TASK GOAL:
Your task is to copy the stretch of lines in the records below that begins with the line containing "To compile ClamAV" and ends with the line containing "checking for iconv... yes", exactly as written, with nothing added.

SUPPLIED DATA:
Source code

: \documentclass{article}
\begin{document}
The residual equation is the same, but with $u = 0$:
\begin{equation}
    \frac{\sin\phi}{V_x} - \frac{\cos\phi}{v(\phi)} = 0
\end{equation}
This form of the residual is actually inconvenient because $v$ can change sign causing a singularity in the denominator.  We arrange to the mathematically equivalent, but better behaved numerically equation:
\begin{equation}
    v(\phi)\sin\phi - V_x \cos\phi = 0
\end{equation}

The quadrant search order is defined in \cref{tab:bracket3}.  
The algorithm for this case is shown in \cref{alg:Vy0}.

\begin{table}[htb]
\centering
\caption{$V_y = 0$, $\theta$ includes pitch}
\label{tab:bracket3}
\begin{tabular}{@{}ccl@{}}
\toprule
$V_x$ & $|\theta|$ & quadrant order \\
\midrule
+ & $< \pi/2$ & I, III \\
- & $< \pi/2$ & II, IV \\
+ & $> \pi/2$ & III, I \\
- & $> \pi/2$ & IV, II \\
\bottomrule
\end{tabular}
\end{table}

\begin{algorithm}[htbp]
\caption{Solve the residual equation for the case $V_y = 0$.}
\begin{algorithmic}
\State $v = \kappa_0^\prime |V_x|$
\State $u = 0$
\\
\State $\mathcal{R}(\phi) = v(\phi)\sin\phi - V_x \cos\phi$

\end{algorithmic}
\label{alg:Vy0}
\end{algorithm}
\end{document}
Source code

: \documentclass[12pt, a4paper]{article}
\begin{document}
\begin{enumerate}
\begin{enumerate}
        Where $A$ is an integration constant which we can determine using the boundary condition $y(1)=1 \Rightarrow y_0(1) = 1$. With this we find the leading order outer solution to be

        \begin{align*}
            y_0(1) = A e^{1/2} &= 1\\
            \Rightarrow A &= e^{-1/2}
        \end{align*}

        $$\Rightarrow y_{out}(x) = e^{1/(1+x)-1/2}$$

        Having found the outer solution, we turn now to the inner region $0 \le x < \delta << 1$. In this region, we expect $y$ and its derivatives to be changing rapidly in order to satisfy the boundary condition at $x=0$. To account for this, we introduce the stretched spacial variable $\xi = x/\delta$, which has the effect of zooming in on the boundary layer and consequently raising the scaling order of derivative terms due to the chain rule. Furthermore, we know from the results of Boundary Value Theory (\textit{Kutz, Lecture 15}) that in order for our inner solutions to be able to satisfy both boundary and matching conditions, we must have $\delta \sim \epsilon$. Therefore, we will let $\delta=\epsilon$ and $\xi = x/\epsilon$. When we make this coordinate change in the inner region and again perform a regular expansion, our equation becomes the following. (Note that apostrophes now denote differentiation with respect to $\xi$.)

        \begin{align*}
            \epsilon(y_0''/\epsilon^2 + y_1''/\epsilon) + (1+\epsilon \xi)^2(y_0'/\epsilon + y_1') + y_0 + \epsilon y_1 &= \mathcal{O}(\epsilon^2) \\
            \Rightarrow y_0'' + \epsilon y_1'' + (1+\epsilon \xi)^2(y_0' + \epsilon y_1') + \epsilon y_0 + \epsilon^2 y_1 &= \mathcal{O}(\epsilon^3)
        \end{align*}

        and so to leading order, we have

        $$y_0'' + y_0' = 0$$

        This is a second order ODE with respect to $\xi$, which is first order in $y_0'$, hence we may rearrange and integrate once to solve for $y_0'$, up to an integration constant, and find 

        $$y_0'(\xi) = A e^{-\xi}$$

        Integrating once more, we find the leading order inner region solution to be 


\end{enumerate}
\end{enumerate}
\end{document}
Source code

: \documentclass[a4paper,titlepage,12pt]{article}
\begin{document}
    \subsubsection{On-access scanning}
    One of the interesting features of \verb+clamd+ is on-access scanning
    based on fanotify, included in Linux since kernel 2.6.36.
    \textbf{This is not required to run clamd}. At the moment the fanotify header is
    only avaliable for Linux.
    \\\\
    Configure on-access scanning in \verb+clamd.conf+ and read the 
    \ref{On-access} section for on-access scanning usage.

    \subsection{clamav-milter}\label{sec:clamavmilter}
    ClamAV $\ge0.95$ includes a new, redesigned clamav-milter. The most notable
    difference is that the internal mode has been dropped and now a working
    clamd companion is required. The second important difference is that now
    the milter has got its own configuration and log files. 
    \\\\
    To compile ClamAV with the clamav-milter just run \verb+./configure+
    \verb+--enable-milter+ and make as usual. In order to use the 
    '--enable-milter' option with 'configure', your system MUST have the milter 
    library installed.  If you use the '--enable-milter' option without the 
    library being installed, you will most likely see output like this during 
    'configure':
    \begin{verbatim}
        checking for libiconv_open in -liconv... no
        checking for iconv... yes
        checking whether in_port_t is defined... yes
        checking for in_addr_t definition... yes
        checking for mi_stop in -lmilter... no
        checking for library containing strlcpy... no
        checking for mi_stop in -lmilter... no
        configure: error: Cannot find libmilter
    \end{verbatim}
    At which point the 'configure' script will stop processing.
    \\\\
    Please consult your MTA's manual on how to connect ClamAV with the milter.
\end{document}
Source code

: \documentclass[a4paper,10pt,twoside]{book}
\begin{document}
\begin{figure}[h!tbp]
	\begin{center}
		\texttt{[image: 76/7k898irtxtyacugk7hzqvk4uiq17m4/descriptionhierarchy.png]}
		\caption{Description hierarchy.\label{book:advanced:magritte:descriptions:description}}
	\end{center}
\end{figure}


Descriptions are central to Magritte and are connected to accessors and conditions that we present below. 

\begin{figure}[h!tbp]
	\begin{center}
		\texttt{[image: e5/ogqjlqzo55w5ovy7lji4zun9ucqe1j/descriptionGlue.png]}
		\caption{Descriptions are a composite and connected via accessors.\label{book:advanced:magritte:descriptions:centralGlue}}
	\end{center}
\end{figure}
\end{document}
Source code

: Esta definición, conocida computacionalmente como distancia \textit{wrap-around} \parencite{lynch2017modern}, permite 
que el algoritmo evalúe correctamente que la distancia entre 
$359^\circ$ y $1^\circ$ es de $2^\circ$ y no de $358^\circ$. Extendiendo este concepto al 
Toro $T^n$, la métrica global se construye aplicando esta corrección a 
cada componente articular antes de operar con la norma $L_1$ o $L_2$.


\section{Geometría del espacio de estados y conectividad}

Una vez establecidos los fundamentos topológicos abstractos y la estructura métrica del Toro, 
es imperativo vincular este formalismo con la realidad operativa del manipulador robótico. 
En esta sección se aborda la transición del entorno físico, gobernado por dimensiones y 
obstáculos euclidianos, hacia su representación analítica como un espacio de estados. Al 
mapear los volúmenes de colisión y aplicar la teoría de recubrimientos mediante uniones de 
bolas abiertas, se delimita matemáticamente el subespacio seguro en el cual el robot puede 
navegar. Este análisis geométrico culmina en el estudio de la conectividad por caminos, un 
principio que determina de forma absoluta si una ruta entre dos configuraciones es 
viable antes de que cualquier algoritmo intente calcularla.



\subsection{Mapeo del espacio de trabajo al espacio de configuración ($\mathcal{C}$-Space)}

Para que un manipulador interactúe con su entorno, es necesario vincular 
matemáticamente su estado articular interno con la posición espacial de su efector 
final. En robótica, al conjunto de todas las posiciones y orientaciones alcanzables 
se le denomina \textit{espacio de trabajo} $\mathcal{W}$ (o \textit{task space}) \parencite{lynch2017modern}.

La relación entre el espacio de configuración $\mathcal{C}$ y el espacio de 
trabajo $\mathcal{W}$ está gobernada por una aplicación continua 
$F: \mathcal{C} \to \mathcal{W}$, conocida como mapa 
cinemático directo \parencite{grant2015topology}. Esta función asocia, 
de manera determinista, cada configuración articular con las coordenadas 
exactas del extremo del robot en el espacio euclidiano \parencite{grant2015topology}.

FINISHED EXERCISE:
    To compile ClamAV with the clamav-milter just run \verb+./configure+
    \verb+--enable-milter+ and make as usual. In order to use the 
    '--enable-milter' option with 'configure', your system MUST have the milter 
    library installed.  If you use the '--enable-milter' option without the 
    library being installed, you will most likely see output like this during 
    'configure':
    \begin{verbatim}
        checking for libiconv_open in -liconv... no
        checking for iconv... yes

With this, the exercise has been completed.